[Data provided — start]

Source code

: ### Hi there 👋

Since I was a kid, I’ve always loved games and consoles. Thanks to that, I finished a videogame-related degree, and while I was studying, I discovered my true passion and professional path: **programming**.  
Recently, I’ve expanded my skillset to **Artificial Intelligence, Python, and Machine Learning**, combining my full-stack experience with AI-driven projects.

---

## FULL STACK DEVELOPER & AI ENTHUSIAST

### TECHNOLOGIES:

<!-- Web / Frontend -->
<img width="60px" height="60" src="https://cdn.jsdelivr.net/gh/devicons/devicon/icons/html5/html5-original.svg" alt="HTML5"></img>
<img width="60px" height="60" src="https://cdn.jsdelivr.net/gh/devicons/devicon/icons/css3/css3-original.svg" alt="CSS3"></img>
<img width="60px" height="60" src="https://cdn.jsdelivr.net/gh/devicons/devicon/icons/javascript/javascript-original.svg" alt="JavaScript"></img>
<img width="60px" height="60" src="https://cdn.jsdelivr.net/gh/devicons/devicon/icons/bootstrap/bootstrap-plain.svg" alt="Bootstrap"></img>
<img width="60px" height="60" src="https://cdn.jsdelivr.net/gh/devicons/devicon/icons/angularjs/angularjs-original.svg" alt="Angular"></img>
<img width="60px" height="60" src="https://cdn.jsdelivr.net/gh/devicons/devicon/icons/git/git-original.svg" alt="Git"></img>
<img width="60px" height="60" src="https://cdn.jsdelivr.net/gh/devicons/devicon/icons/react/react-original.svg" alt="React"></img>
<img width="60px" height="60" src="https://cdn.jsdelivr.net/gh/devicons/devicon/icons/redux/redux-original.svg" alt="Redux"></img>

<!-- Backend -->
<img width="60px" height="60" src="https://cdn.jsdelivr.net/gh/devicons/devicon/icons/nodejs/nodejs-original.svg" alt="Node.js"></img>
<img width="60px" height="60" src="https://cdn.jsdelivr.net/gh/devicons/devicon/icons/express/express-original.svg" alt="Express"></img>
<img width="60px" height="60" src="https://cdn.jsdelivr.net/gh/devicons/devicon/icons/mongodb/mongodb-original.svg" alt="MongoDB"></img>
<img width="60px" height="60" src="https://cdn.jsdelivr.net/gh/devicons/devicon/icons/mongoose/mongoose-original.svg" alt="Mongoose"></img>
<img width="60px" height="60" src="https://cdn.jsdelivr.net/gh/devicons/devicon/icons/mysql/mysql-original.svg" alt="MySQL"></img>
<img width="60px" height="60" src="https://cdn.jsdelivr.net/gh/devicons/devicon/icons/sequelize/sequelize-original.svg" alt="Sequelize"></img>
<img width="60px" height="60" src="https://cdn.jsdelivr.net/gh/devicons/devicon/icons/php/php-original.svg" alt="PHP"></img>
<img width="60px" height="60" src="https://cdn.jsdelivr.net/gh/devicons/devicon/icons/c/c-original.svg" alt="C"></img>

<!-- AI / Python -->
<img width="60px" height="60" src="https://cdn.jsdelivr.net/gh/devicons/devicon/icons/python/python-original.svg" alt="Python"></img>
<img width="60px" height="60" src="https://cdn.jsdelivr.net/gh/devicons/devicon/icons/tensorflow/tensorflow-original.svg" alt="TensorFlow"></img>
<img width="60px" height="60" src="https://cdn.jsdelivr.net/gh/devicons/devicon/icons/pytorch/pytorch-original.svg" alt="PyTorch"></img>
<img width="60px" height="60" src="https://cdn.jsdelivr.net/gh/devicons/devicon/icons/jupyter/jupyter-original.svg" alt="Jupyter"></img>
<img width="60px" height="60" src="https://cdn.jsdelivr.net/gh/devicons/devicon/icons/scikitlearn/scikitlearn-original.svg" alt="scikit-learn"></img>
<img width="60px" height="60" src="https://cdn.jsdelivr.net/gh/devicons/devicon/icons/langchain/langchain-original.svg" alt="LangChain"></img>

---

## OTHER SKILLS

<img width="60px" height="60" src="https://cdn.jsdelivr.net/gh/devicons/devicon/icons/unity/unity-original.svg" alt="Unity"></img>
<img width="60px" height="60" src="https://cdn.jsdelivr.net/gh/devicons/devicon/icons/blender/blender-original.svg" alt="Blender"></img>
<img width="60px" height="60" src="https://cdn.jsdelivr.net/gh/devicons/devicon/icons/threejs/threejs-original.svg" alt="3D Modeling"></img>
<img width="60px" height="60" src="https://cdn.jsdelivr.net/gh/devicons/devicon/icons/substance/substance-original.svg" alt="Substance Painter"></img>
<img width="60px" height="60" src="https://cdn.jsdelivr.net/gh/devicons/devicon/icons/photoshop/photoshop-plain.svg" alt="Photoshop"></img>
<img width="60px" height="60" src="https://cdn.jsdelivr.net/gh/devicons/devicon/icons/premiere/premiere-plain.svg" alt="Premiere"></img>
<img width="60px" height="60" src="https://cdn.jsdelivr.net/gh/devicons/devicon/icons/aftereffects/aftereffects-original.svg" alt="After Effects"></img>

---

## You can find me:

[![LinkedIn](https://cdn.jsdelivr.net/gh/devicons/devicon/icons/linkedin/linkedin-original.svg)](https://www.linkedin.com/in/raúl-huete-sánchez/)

[Data provided — finish]

*Directions*. Word for word, write out all of the data above.

*Answer*.
Source code

: ### Hi there 👋

Since I was a kid, I’ve always loved games and consoles. Thanks to that, I finished a videogame-related degree, and while I was studying, I discovered my true passion and professional path: **programming**.  
Recently, I’ve expanded my skillset to **Artificial Intelligence, Python, and Machine Learning**, combining my full-stack experience with AI-driven projects.

---

## FULL STACK DEVELOPER & AI ENTHUSIAST

### TECHNOLOGIES:

<!-- Web / Frontend -->
<img width="60px" height="60" src="https://cdn.jsdelivr.net/gh/devicons/devicon/icons/html5/html5-original.svg" alt="HTML5"></img>
<img width="60px" height="60" src="https://cdn.jsdelivr.net/gh/devicons/devicon/icons/css3/css3-original.svg" alt="CSS3"></img>
<img width="60px" height="60" src="https://cdn.jsdelivr.net/gh/devicons/devicon/icons/javascript/javascript-original.svg" alt="JavaScript"></img>
<img width="60px" height="60" src="https://cdn.jsdelivr.net/gh/devicons/devicon/icons/bootstrap/bootstrap-plain.svg" alt="Bootstrap"></img>
<img width="60px" height="60" src="https://cdn.jsdelivr.net/gh/devicons/devicon/icons/angularjs/angularjs-original.svg" alt="Angular"></img>
<img width="60px" height="60" src="https://cdn.jsdelivr.net/gh/devicons/devicon/icons/git/git-original.svg" alt="Git"></img>
<img width="60px" height="60" src="https://cdn.jsdelivr.net/gh/devicons/devicon/icons/react/react-original.svg" alt="React"></img>
<img width="60px" height="60" src="https://cdn.jsdelivr.net/gh/devicons/devicon/icons/redux/redux-original.svg" alt="Redux"></img>

<!-- Backend -->
<img width="60px" height="60" src="https://cdn.jsdelivr.net/gh/devicons/devicon/icons/nodejs/nodejs-original.svg" alt="Node.js"></img>
<img width="60px" height="60" src="https://cdn.jsdelivr.net/gh/devicons/devicon/icons/express/express-original.svg" alt="Express"></img>
<img width="60px" height="60" src="https://cdn.jsdelivr.net/gh/devicons/devicon/icons/mongodb/mongodb-original.svg" alt="MongoDB"></img>
<img width="60px" height="60" src="https://cdn.jsdelivr.net/gh/devicons/devicon/icons/mongoose/mongoose-original.svg" alt="Mongoose"></img>
<img width="60px" height="60" src="https://cdn.jsdelivr.net/gh/devicons/devicon/icons/mysql/mysql-original.svg" alt="MySQL"></img>
<img width="60px" height="60" src="https://cdn.jsdelivr.net/gh/devicons/devicon/icons/sequelize/sequelize-original.svg" alt="Sequelize"></img>
<img width="60px" height="60" src="https://cdn.jsdelivr.net/gh/devicons/devicon/icons/php/php-original.svg" alt="PHP"></img>
<img width="60px" height="60" src="https://cdn.jsdelivr.net/gh/devicons/devicon/icons/c/c-original.svg" alt="C"></img>

<!-- AI / Python -->
<img width="60px" height="60" src="https://cdn.jsdelivr.net/gh/devicons/devicon/icons/python/python-original.svg" alt="Python"></img>
<img width="60px" height="60" src="https://cdn.jsdelivr.net/gh/devicons/devicon/icons/tensorflow/tensorflow-original.svg" alt="TensorFlow"></img>
<img width="60px" height="60" src="https://cdn.jsdelivr.net/gh/devicons/devicon/icons/pytorch/pytorch-original.svg" alt="PyTorch"></img>
<img width="60px" height="60" src="https://cdn.jsdelivr.net/gh/devicons/devicon/icons/jupyter/jupyter-original.svg" alt="Jupyter"></img>
<img width="60px" height="60" src="https://cdn.jsdelivr.net/gh/devicons/devicon/icons/scikitlearn/scikitlearn-original.svg" alt="scikit-learn"></img>
<img width="60px" height="60" src="https://cdn.jsdelivr.net/gh/devicons/devicon/icons/langchain/langchain-original.svg" alt="LangChain"></img>

---

## OTHER SKILLS

<img width="60px" height="60" src="https://cdn.jsdelivr.net/gh/devicons/devicon/icons/unity/unity-original.svg" alt="Unity"></img>
<img width="60px" height="60" src="https://cdn.jsdelivr.net/gh/devicons/devicon/icons/blender/blender-original.svg" alt="Blender"></img>
<img width="60px" height="60" src="https://cdn.jsdelivr.net/gh/devicons/devicon/icons/threejs/threejs-original.svg" alt="3D Modeling"></img>
<img width="60px" height="60" src="https://cdn.jsdelivr.net/gh/devicons/devicon/icons/substance/substance-original.svg" alt="Substance Painter"></img>
<img width="60px" height="60" src="https://cdn.jsdelivr.net/gh/devicons/devicon/icons/photoshop/photoshop-plain.svg" alt="Photoshop"></img>
<img width="60px" height="60" src="https://cdn.jsdelivr.net/gh/devicons/devicon/icons/premiere/premiere-plain.svg" alt="Premiere"></img>
<img width="60px" height="60" src="https://cdn.jsdelivr.net/gh/devicons/devicon/icons/aftereffects/aftereffects-original.svg" alt="After Effects"></img>

---

## You can find me:

[![LinkedIn](https://cdn.jsdelivr.net/gh/devicons/devicon/icons/linkedin/linkedin-original.svg)](https://www.linkedin.com/in/raúl-huete-sánchez/)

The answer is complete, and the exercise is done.